Data shown >>
BEGIN

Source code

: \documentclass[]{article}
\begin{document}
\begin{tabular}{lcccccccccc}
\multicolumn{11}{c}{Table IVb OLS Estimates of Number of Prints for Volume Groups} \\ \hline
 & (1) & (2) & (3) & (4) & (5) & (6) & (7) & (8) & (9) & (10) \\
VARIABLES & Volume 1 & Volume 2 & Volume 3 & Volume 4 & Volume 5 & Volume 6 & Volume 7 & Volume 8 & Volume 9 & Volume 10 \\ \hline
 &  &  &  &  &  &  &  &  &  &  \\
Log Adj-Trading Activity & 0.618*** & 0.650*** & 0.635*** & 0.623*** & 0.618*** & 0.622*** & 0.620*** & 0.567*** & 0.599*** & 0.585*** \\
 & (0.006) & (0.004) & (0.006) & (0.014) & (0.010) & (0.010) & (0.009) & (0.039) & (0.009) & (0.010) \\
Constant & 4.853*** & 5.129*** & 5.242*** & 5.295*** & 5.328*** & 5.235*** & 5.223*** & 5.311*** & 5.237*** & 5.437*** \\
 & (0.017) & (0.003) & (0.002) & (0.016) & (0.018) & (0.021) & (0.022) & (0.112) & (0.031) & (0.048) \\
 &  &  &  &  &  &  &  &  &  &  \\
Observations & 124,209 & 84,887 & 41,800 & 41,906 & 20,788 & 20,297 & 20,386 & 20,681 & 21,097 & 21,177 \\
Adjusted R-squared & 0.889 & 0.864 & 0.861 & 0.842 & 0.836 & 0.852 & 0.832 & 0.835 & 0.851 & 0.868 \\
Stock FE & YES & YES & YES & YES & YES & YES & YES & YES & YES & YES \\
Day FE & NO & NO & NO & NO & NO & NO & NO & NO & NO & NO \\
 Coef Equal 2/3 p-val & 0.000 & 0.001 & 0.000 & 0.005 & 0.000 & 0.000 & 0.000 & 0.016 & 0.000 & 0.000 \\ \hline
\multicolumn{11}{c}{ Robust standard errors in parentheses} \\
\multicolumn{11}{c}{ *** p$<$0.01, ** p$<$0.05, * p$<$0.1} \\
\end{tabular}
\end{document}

END

About this task >>
Everything from the line containing "Adjusted R-squared &" through the final line of the entries is to be written out exactly. No other lines belong in the answer.

Expected output >>
Adjusted R-squared & 0.889 & 0.864 & 0.861 & 0.842 & 0.836 & 0.852 & 0.832 & 0.835 & 0.851 & 0.868 \\
Stock FE & YES & YES & YES & YES & YES & YES & YES & YES & YES & YES \\
Day FE & NO & NO & NO & NO & NO & NO & NO & NO & NO & NO \\
 Coef Equal 2/3 p-val & 0.000 & 0.001 & 0.000 & 0.005 & 0.000 & 0.000 & 0.000 & 0.016 & 0.000 & 0.000 \\ \hline
\multicolumn{11}{c}{ Robust standard errors in parentheses} \\
\multicolumn{11}{c}{ *** p$<$0.01, ** p$<$0.05, * p$<$0.1} \\
\end{tabular}
\end{document}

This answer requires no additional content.